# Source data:
------------------------------------------------------------
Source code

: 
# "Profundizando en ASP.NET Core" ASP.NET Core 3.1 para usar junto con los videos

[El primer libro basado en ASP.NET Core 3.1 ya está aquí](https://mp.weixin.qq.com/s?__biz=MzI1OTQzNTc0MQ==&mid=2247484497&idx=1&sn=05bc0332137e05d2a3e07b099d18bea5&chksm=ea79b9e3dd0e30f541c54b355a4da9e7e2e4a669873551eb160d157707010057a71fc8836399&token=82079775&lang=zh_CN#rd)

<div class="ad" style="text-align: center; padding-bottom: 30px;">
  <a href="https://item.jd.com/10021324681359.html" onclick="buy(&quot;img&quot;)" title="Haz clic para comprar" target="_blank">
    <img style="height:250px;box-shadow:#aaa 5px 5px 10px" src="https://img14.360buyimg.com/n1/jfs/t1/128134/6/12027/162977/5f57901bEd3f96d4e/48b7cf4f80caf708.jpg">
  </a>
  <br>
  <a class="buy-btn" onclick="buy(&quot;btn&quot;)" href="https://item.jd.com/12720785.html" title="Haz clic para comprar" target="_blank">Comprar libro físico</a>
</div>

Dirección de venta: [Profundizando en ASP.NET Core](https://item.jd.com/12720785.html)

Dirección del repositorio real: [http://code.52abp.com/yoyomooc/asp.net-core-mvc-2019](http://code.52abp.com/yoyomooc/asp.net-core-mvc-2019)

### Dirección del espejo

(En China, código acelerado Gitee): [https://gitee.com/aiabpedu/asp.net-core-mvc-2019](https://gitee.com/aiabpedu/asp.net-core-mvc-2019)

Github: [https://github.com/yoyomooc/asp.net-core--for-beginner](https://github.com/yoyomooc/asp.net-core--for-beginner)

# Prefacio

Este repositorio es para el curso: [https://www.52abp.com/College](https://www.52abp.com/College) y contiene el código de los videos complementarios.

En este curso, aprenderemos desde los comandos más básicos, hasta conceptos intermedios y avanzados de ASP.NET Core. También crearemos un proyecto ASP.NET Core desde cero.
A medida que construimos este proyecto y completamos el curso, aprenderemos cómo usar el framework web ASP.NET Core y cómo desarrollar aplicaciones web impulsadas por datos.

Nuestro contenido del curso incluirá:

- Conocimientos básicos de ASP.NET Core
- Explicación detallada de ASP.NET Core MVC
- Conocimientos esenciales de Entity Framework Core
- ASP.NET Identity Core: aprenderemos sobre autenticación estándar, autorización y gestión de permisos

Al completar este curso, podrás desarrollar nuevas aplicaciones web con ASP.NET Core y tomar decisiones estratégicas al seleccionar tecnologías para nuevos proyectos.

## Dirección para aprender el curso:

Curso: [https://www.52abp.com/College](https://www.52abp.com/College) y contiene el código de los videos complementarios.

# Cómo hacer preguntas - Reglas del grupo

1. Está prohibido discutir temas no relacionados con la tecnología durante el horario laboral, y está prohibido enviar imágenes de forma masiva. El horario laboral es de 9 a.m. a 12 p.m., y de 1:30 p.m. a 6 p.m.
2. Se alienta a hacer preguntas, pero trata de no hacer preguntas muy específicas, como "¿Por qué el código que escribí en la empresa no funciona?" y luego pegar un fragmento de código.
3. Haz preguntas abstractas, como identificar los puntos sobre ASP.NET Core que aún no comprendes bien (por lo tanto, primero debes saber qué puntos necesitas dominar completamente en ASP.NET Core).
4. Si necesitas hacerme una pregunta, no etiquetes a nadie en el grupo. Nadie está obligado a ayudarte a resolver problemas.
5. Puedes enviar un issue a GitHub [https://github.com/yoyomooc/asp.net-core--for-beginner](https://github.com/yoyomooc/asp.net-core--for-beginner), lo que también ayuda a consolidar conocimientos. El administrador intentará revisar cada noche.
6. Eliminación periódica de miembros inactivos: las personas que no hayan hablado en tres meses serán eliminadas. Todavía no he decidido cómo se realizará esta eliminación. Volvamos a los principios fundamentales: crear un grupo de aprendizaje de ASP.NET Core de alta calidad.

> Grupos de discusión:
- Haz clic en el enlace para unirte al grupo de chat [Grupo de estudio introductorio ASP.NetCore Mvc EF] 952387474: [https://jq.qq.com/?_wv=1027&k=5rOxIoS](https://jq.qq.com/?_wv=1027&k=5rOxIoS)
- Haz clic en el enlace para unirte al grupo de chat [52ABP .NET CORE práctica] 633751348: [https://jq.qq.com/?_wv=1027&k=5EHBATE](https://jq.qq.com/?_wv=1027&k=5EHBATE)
------------------------------------------------------------
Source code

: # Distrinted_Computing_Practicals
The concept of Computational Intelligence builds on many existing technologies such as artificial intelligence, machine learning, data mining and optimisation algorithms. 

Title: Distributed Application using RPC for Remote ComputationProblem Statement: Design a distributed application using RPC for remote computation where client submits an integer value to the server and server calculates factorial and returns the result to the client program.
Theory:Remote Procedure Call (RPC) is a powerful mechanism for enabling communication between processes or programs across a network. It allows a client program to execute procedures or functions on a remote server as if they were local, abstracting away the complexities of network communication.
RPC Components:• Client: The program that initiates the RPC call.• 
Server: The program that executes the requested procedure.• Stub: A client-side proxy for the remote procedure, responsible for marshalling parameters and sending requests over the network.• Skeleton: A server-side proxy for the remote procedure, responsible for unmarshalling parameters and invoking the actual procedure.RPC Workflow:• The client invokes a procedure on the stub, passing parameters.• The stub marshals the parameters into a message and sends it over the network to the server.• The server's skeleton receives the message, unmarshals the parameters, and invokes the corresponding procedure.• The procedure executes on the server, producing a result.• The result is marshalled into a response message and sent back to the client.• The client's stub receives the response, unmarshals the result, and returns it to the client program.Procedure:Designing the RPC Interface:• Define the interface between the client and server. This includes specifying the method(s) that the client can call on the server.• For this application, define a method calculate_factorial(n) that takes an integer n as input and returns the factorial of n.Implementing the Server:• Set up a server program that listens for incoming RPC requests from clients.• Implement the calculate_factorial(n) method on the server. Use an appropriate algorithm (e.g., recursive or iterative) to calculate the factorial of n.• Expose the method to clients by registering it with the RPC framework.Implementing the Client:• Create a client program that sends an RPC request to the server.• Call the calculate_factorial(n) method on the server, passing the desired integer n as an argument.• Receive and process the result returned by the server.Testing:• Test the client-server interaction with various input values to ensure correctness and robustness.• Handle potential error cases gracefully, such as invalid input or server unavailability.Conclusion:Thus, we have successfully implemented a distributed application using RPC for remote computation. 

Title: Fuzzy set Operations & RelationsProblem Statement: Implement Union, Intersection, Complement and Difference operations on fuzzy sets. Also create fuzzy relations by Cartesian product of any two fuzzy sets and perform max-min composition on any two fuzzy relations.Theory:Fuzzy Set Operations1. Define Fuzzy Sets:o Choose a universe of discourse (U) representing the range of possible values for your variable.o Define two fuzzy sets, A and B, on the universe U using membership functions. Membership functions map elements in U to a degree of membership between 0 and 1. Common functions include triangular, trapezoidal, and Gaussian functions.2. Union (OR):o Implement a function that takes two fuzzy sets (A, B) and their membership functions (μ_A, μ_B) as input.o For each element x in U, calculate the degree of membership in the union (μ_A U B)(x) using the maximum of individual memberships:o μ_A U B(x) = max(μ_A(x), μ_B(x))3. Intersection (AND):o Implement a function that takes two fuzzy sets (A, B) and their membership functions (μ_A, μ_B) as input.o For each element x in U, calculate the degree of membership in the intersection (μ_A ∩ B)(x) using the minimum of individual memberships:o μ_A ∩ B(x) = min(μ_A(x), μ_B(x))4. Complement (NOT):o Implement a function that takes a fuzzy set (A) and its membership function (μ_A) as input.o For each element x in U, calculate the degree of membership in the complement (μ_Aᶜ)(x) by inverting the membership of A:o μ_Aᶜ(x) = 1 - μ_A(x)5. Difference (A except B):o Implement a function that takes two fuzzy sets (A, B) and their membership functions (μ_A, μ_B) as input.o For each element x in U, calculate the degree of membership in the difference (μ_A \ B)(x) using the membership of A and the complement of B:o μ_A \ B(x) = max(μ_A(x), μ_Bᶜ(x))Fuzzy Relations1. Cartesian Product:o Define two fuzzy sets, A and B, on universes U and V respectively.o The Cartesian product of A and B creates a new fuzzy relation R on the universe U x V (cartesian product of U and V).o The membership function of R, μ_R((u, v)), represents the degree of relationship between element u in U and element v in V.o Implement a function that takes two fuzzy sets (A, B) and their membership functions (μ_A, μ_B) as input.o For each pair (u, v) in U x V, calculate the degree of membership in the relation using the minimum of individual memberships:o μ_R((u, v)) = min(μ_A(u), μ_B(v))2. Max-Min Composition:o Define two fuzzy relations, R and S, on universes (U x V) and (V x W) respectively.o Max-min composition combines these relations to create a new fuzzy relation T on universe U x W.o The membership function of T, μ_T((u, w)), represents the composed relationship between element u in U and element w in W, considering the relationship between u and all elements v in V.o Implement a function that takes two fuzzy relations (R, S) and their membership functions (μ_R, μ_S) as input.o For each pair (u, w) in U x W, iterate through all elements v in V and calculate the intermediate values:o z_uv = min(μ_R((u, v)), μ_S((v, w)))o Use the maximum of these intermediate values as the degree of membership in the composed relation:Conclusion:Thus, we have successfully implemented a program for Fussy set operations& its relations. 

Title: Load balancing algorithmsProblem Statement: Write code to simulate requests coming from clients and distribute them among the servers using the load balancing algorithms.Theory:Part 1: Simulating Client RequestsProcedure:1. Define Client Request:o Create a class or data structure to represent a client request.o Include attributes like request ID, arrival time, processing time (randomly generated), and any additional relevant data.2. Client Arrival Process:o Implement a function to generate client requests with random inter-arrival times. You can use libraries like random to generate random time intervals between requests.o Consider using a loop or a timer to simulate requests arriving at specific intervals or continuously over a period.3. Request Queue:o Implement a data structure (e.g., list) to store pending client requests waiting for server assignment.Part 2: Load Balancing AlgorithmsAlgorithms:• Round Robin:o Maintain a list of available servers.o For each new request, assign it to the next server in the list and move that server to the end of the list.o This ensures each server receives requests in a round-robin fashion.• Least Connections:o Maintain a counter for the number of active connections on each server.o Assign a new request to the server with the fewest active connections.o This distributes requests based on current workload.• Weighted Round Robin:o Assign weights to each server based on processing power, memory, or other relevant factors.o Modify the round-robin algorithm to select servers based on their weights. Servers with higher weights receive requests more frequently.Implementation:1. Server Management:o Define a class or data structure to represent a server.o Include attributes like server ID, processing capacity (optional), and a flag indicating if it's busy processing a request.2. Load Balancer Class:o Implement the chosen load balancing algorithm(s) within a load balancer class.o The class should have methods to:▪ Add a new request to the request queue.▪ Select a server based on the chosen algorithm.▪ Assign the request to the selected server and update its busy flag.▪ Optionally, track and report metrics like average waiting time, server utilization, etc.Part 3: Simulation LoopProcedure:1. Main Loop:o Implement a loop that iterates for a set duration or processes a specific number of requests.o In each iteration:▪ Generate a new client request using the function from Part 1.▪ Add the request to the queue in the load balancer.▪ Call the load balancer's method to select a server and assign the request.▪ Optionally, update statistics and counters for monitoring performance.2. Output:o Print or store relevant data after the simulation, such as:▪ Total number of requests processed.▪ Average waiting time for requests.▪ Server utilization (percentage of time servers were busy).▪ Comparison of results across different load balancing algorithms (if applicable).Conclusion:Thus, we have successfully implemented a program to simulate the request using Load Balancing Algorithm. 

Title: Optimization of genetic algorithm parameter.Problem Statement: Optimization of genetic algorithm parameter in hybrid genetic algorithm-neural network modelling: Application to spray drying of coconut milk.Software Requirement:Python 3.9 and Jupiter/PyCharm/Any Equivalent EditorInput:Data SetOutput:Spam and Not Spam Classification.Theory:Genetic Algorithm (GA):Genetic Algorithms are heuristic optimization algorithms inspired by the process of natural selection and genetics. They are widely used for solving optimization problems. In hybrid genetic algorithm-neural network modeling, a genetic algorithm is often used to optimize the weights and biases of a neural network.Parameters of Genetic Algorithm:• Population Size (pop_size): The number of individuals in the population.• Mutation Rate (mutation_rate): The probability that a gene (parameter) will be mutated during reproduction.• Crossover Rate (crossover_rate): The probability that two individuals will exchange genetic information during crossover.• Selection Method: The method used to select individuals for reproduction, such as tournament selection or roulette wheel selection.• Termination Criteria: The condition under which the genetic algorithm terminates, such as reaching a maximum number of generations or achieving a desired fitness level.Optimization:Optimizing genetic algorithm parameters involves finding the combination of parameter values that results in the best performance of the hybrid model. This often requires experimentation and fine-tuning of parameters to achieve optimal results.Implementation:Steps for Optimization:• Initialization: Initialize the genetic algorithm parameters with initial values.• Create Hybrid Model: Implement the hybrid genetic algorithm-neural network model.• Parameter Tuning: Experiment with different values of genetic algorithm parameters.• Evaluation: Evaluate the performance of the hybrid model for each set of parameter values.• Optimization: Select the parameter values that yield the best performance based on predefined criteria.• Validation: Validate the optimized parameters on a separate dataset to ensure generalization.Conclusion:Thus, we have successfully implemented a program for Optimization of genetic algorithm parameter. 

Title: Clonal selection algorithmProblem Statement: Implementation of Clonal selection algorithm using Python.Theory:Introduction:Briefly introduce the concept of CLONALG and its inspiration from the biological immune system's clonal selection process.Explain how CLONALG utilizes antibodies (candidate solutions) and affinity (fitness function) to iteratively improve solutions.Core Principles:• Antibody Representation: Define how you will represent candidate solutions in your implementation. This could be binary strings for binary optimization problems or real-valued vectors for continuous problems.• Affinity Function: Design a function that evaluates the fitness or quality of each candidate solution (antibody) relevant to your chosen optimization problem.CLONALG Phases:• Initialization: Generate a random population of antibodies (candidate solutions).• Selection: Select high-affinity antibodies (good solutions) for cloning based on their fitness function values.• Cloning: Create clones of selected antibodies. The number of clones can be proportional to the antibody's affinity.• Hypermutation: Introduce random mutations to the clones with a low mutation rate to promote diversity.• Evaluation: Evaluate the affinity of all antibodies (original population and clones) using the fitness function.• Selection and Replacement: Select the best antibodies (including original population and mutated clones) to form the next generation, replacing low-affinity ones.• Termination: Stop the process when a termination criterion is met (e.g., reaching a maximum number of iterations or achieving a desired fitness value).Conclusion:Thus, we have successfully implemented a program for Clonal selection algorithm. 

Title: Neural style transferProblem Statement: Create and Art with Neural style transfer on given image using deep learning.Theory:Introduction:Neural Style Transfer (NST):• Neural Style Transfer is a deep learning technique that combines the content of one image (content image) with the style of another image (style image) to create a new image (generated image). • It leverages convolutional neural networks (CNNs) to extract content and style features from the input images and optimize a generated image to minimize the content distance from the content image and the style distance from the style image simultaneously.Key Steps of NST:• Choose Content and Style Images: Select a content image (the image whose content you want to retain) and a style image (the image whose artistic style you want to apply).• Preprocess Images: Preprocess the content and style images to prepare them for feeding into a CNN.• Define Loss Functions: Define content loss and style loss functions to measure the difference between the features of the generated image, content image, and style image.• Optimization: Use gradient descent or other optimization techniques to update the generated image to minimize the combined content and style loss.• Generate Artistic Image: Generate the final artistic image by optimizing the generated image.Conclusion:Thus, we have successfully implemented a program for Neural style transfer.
------------------------------------------------------------
# Exercise aim:
Every line above from the line with "con los videos" to the line with "- ASP.NET Identity", inclusive, must be returned exactly; no other line belongs in the reply.

# Answer box:
# "Profundizando en ASP.NET Core" ASP.NET Core 3.1 para usar junto con los videos

[El primer libro basado en ASP.NET Core 3.1 ya está aquí](https://mp.weixin.qq.com/s?__biz=MzI1OTQzNTc0MQ==&mid=2247484497&idx=1&sn=05bc0332137e05d2a3e07b099d18bea5&chksm=ea79b9e3dd0e30f541c54b355a4da9e7e2e4a669873551eb160d157707010057a71fc8836399&token=82079775&lang=zh_CN#rd)

<div class="ad" style="text-align: center; padding-bottom: 30px;">
  <a href="https://item.jd.com/10021324681359.html" onclick="buy(&quot;img&quot;)" title="Haz clic para comprar" target="_blank">
    <img style="height:250px;box-shadow:#aaa 5px 5px 10px" src="https://img14.360buyimg.com/n1/jfs/t1/128134/6/12027/162977/5f57901bEd3f96d4e/48b7cf4f80caf708.jpg">
  </a>
  <br>
  <a class="buy-btn" onclick="buy(&quot;btn&quot;)" href="https://item.jd.com/12720785.html" title="Haz clic para comprar" target="_blank">Comprar libro físico</a>
</div>

Dirección de venta: [Profundizando en ASP.NET Core](https://item.jd.com/12720785.html)

Dirección del repositorio real: [http://code.52abp.com/yoyomooc/asp.net-core-mvc-2019](http://code.52abp.com/yoyomooc/asp.net-core-mvc-2019)

### Dirección del espejo

(En China, código acelerado Gitee): [https://gitee.com/aiabpedu/asp.net-core-mvc-2019](https://gitee.com/aiabpedu/asp.net-core-mvc-2019)

Github: [https://github.com/yoyomooc/asp.net-core--for-beginner](https://github.com/yoyomooc/asp.net-core--for-beginner)

# Prefacio

Este repositorio es para el curso: [https://www.52abp.com/College](https://www.52abp.com/College) y contiene el código de los videos complementarios.

En este curso, aprenderemos desde los comandos más básicos, hasta conceptos intermedios y avanzados de ASP.NET Core. También crearemos un proyecto ASP.NET Core desde cero.
A medida que construimos este proyecto y completamos el curso, aprenderemos cómo usar el framework web ASP.NET Core y cómo desarrollar aplicaciones web impulsadas por datos.

Nuestro contenido del curso incluirá:

- Conocimientos básicos de ASP.NET Core
- Explicación detallada de ASP.NET Core MVC
- Conocimientos esenciales de Entity Framework Core
- ASP.NET Identity Core: aprenderemos sobre autenticación estándar, autorización y gestión de permisos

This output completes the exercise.